2019/04/11

美術館や博物館、映画館などの施設では、利用者のための売店が設置されていることが多い。そこで売られているのは、簡単な飲食物の他にはその場でしか買えないようなグッズなどだが、たとえば私の住むアパートの側面に売店が併設されるとすれば、そこではいったい何が売られるべきなのだろう?
このアパートに住む他の住人のことは何も知らないから、 まるでアンケートを取ったかのように住人たちが必要とするものの例をここで列挙することはできない。グッズという意味でなら、アパート名の入ったキーホルダーなどが妥当なところだろうか。それならば食品と違って、時間が経てば廃棄しなければならないという問題も生じない。そしてごく一般的な、清涼飲料やビールといったドリンク類と、ポップコーンや菓子パン程度の取り扱いがあれば、そこが売店だということをとくに宣伝しなくともひと目で理解させることができる。

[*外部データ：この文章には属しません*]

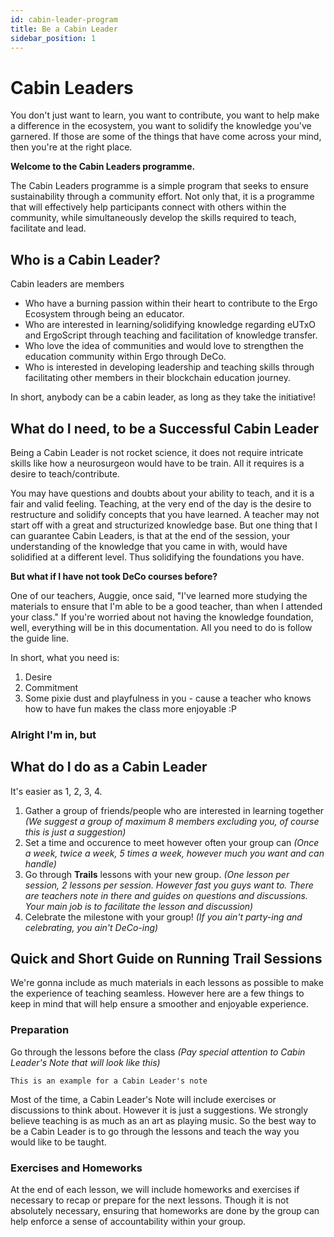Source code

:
 ```yaml
---
id: cabin-leader-program
title: Be a Cabin Leader
sidebar_position: 1
---
```


# Cabin Leaders

You don't just want to learn, you want to contribute, you want to help make a difference in the ecosystem, you want to solidify the knowledge you've garnered. If those are some of the things that have come across your mind, then you're at the right place.

**Welcome to the Cabin Leaders programme.**

The Cabin Leaders programme is a simple program that seeks to ensure sustainability through a community effort. Not only that, it is a programme that will effectively help participants connect with others within the community, while simultaneously develop the skills required to teach, facilitate and lead.

## Who is a Cabin Leader?
Cabin leaders are members
- Who have a burning passion within their heart to contribute to the Ergo Ecosystem through being an educator.
- Who are interested in learning/solidifying knowledge regarding eUTxO and ErgoScript through teaching and facilitation of knowledge transfer.
- Who love the idea of communities and would love to strengthen the education community within Ergo through DeCo.
- Who is interested in developing leadership and teaching skills through facilitating other members in their blockchain education journey.

In short, anybody can be a cabin leader, as long as they take the initiative!

## What do I need, to be a Successful Cabin Leader
Being a Cabin Leader is not rocket science, it does not require intricate skills like how a neurosurgeon would have to be train. All it requires is a desire to teach/contribute.

You may have questions and doubts about your ability to teach, and it is a fair and valid feeling. Teaching, at the very end of the day is the desire to restructure and solidify concepts that you have learned. A teacher may not start off with a great and structurized knowledge base. But one thing that I can guarantee Cabin Leaders, is that at the end of the session, your understanding of the knowledge that you came in with, would have solidified at a different level. Thus solidifying the foundations you have.

**But what if I have not took DeCo courses before?**

One of our teachers, Auggie, once said, "I've learned more studying the materials to ensure that I'm able to be a good teacher, than when I attended your class." If you're worried about not having the knowledge foundation, well, everything will be in this documentation. All you need to do is follow the guide line.


In short, what you need is:
1. Desire
2. Commitment
3. Some pixie dust and playfulness in you - cause a teacher who knows how to have fun makes the class more enjoyable :P


### Alright I'm in, but
## What do I do as a Cabin Leader

It's easier as 1, 2, 3, 4.
1. Gather a group of friends/people who are interested in learning together *(We suggest a group of maximum 8 members excluding you, of course this is just a suggestion)*
2. Set a time and occurence to meet however often your group can *(Once a week, twice a week, 5 times a week, however much you want and can handle)*
3. Go through **Trails** lessons with your new group. *(One lesson per session, 2 lessons per session. However fast you guys want to. There are teachers note in there and guides on questions and discussions. Your main job is to facilitate the lesson and discussion)*
4. Celebrate the milestone with your group! *(If you ain't party-ing and celebrating, you ain't DeCo-ing)*

## Quick and Short Guide on Running **Trail Sessions**

We're gonna include as much materials in each lessons as possible to make the experience of teaching seamless. However here are a few things to keep in mind that will help ensure a smoother and enjoyable experience.

### Preparation

Go through the lessons before the class *(Pay special attention to Cabin Leader's Note that will look like this)*

```text title="Cabin Leader's Note"
This is an example for a Cabin Leader's note
```

Most of the time, a Cabin Leader's Note will include exercises or discussions to think about. However it is just a suggestions. We strongly believe teaching is as much as an art as playing music. So the best way to be a Cabin Leader is to go through the lessons and teach the way you would like to be taught. 

### Exercises and Homeworks

At the end of each lesson, we will include homeworks and exercises if necessary to recap or prepare for the next lessons. Though it is not absolutely necessary, ensuring that homeworks are done by the group can help enforce a sense of accountability within your group.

売店の売り子とは、必要最小限の会話にとどめるべきだ。ご近所の顔見知りのような挨拶を交わしたのでは、まるで興ざめと言うべきだろう。そんな「売店のある日々」のことを考えながら毎日を過ごしていると、窓の外をよこぎる猫の影なども「休憩時間が終わって売店に戻ってきた売り子」のような気がして、思わずあの氷だらけのコーラを買いに行こうと腰を浮かしそうになる。
そこでハッと我に返り、私は台所でとくに金を払うこともなく蛇口をひねってコップに水を注いだ。
そのときふと、水道水は下から読んでも水道水だということが頭に浮かんだ。
私は誰に伝えるでもなくそのことをつぶやくと、おもむろに水を飲み干したのだった。